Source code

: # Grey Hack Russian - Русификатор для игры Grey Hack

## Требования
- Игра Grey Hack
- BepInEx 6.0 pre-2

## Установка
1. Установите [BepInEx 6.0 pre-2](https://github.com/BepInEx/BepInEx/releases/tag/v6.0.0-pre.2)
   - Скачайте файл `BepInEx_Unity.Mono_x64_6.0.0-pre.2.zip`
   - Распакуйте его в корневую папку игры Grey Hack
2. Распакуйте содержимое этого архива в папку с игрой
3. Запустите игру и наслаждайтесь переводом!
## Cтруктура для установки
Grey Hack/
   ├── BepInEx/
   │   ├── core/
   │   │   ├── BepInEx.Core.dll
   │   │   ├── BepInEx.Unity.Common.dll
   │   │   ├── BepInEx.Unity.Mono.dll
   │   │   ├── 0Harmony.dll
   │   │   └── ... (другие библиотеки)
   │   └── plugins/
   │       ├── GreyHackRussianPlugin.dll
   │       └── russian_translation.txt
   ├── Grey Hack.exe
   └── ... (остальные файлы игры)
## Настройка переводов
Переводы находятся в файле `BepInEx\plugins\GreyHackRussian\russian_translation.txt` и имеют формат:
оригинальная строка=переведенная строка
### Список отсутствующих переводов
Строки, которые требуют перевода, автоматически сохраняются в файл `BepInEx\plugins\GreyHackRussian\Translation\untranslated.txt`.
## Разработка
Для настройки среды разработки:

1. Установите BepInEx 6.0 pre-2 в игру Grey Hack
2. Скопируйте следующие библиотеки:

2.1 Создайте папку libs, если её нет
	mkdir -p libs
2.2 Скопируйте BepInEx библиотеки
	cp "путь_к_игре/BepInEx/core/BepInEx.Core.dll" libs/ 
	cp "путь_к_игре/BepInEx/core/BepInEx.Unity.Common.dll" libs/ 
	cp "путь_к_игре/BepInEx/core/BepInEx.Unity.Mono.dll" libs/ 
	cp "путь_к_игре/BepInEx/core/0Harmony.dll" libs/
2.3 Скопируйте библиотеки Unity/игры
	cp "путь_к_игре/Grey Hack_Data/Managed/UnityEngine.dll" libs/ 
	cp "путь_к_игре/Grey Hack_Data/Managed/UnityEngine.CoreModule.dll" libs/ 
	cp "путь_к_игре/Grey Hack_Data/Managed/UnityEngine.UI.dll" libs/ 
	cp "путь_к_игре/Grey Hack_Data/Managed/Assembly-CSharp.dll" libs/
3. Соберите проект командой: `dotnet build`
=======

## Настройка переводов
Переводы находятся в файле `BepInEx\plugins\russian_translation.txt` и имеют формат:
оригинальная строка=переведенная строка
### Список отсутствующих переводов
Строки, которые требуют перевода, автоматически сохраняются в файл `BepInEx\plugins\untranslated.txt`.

_ _ _

• **WHAT THE TASK REQUIRES**
Repeat every record, keeping each word and mark exactly as it is.

• **ANSWER FOR THE TASK**
Source code

: # Grey Hack Russian - Русификатор для игры Grey Hack

## Требования
- Игра Grey Hack
- BepInEx 6.0 pre-2

## Установка
1. Установите [BepInEx 6.0 pre-2](https://github.com/BepInEx/BepInEx/releases/tag/v6.0.0-pre.2)
   - Скачайте файл `BepInEx_Unity.Mono_x64_6.0.0-pre.2.zip`
   - Распакуйте его в корневую папку игры Grey Hack
2. Распакуйте содержимое этого архива в папку с игрой
3. Запустите игру и наслаждайтесь переводом!
## Cтруктура для установки
Grey Hack/
   ├── BepInEx/
   │   ├── core/
   │   │   ├── BepInEx.Core.dll
   │   │   ├── BepInEx.Unity.Common.dll
   │   │   ├── BepInEx.Unity.Mono.dll
   │   │   ├── 0Harmony.dll
   │   │   └── ... (другие библиотеки)
   │   └── plugins/
   │       ├── GreyHackRussianPlugin.dll
   │       └── russian_translation.txt
   ├── Grey Hack.exe
   └── ... (остальные файлы игры)
## Настройка переводов
Переводы находятся в файле `BepInEx\plugins\GreyHackRussian\russian_translation.txt` и имеют формат:
оригинальная строка=переведенная строка
### Список отсутствующих переводов
Строки, которые требуют перевода, автоматически сохраняются в файл `BepInEx\plugins\GreyHackRussian\Translation\untranslated.txt`.
## Разработка
Для настройки среды разработки:

1. Установите BepInEx 6.0 pre-2 в игру Grey Hack
2. Скопируйте следующие библиотеки:

2.1 Создайте папку libs, если её нет
	mkdir -p libs
2.2 Скопируйте BepInEx библиотеки
	cp "путь_к_игре/BepInEx/core/BepInEx.Core.dll" libs/ 
	cp "путь_к_игре/BepInEx/core/BepInEx.Unity.Common.dll" libs/ 
	cp "путь_к_игре/BepInEx/core/BepInEx.Unity.Mono.dll" libs/ 
	cp "путь_к_игре/BepInEx/core/0Harmony.dll" libs/
2.3 Скопируйте библиотеки Unity/игры
	cp "путь_к_игре/Grey Hack_Data/Managed/UnityEngine.dll" libs/ 
	cp "путь_к_игре/Grey Hack_Data/Managed/UnityEngine.CoreModule.dll" libs/ 
	cp "путь_к_игре/Grey Hack_Data/Managed/UnityEngine.UI.dll" libs/ 
	cp "путь_к_игре/Grey Hack_Data/Managed/Assembly-CSharp.dll" libs/
3. Соберите проект командой: `dotnet build`
=======

## Настройка переводов
Переводы находятся в файле `BepInEx\plugins\russian_translation.txt` и имеют формат:
оригинальная строка=переведенная строка
### Список отсутствующих переводов
Строки, которые требуют перевода, автоматически сохраняются в файл `BepInEx\plugins\untranslated.txt`.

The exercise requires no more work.